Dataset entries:
━━━━━━━━

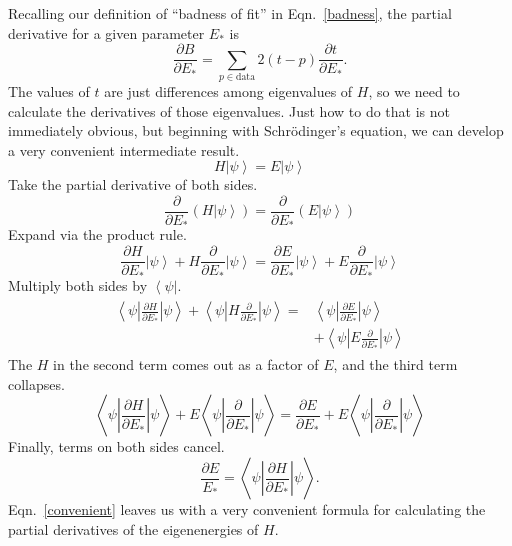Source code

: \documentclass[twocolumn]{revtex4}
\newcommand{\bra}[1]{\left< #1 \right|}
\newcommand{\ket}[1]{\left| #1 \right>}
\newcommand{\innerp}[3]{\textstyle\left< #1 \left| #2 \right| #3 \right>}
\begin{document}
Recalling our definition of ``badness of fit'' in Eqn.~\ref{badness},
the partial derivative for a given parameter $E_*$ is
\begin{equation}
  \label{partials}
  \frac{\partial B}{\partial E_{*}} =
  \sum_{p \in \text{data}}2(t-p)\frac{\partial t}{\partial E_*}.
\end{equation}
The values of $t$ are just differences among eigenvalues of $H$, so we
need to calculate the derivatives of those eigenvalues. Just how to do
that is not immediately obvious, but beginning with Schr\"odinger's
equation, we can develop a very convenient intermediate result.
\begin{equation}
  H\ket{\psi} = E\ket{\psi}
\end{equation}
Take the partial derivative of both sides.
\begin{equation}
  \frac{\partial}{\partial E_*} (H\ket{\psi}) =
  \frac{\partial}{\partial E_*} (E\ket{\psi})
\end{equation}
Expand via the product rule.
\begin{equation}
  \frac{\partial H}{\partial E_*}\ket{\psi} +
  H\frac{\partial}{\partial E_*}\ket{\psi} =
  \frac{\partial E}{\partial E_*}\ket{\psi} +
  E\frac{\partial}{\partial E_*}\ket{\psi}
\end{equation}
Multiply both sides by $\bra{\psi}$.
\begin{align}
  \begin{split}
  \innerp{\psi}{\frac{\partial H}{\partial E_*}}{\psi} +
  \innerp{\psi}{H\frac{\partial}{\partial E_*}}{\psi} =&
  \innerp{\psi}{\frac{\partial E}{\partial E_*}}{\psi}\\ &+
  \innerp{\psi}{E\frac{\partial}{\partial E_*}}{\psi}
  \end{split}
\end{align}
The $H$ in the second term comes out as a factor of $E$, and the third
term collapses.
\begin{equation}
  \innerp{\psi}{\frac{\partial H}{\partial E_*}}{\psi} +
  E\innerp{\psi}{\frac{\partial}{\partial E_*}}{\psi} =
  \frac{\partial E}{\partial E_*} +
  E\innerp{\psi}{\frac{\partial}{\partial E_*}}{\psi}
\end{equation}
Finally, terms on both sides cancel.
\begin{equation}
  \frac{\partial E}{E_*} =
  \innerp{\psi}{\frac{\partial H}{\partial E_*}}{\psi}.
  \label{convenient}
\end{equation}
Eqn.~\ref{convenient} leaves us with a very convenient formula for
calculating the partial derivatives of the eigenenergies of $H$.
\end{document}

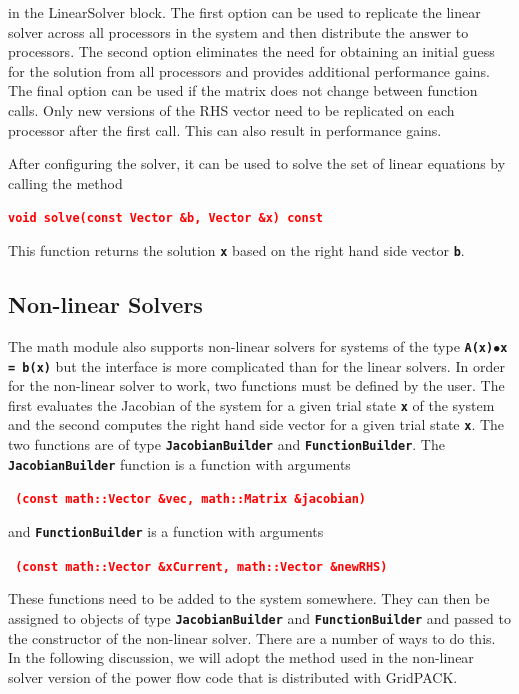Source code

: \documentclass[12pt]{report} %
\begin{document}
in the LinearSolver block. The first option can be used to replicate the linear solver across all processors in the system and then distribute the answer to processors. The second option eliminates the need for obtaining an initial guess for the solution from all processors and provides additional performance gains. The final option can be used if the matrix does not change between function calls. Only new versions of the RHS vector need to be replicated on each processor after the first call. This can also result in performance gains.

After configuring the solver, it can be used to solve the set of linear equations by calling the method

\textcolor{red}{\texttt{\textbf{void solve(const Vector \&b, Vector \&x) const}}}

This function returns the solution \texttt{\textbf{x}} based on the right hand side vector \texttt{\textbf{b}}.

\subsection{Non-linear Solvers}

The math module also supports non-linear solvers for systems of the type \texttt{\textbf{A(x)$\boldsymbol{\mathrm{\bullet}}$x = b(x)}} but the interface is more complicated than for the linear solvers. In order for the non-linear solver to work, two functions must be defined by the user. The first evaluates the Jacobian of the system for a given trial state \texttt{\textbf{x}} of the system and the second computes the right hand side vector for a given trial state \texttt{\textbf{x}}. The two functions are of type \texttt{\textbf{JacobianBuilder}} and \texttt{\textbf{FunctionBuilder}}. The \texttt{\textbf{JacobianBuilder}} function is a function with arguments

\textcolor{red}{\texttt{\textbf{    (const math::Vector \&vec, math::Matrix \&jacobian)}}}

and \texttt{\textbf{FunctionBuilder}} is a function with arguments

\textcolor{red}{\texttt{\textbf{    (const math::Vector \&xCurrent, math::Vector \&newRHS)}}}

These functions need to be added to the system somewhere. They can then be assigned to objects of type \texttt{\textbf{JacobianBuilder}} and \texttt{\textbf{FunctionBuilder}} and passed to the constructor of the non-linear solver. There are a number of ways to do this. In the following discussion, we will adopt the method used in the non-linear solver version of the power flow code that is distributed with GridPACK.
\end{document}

━━━━━━━━

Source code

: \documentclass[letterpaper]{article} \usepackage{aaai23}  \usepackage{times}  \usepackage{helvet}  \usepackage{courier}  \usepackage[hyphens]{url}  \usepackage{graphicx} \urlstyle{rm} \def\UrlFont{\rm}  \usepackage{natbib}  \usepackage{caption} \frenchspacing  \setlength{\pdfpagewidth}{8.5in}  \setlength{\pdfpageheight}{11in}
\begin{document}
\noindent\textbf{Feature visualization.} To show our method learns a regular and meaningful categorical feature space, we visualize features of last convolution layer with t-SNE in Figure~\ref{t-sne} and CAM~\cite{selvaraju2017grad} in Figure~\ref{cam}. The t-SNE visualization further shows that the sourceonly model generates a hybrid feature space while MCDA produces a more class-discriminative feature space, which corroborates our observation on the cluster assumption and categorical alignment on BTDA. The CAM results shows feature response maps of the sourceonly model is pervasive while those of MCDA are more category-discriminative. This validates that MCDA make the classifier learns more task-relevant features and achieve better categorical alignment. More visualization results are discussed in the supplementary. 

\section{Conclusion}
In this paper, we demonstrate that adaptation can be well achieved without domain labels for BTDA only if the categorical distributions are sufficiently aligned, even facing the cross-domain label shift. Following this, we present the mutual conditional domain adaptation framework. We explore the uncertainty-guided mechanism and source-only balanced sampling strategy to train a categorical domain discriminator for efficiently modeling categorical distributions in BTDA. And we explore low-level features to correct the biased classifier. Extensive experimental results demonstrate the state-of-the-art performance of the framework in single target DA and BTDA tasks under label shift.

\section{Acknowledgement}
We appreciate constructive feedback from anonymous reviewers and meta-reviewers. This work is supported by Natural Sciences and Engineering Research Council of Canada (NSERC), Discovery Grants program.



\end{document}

━━━━━━━━

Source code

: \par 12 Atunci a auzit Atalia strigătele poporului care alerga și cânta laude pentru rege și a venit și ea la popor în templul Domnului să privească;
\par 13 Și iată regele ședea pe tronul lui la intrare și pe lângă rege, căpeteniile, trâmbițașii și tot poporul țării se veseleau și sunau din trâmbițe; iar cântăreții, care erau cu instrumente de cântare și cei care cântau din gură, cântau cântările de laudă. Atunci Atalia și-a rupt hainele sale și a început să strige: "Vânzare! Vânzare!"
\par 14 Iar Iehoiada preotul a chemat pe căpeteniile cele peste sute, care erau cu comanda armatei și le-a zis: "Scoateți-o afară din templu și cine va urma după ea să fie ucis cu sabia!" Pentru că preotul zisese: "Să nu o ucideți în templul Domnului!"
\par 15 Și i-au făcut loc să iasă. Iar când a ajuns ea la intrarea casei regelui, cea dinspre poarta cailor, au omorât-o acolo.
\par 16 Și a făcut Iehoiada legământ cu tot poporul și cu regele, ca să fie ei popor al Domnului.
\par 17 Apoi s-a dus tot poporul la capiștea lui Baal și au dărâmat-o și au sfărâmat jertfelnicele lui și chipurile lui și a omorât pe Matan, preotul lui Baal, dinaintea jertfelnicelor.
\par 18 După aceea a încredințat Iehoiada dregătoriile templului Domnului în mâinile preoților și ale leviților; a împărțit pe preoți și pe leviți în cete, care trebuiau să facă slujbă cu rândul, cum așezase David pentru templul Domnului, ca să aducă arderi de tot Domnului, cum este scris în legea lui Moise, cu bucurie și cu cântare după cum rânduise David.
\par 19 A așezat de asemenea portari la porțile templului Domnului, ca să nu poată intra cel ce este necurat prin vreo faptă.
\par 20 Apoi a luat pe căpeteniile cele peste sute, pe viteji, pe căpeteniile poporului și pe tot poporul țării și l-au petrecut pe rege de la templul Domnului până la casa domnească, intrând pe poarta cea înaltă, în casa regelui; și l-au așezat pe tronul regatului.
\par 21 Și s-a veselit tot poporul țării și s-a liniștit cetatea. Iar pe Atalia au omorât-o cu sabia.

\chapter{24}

━━━━━━━━

*TASK GOAL*:
Where a line in the entries holds "tronul", copy that line.

*ANSWER BELOW*:
\par 13 Și iată regele ședea pe tronul lui la intrare și pe lângă rege, căpeteniile, trâmbițașii și tot poporul țării se veseleau și sunau din trâmbițe; iar cântăreții, care erau cu instrumente de cântare și cei care cântau din gură, cântau cântările de laudă. Atunci Atalia și-a rupt hainele sale și a început să strige: "Vânzare! Vânzare!"
\par 20 Apoi a luat pe căpeteniile cele peste sute, pe viteji, pe căpeteniile poporului și pe tot poporul țării și l-au petrecut pe rege de la templul Domnului până la casa domnească, intrând pe poarta cea înaltă, în casa regelui; și l-au așezat pe tronul regatului.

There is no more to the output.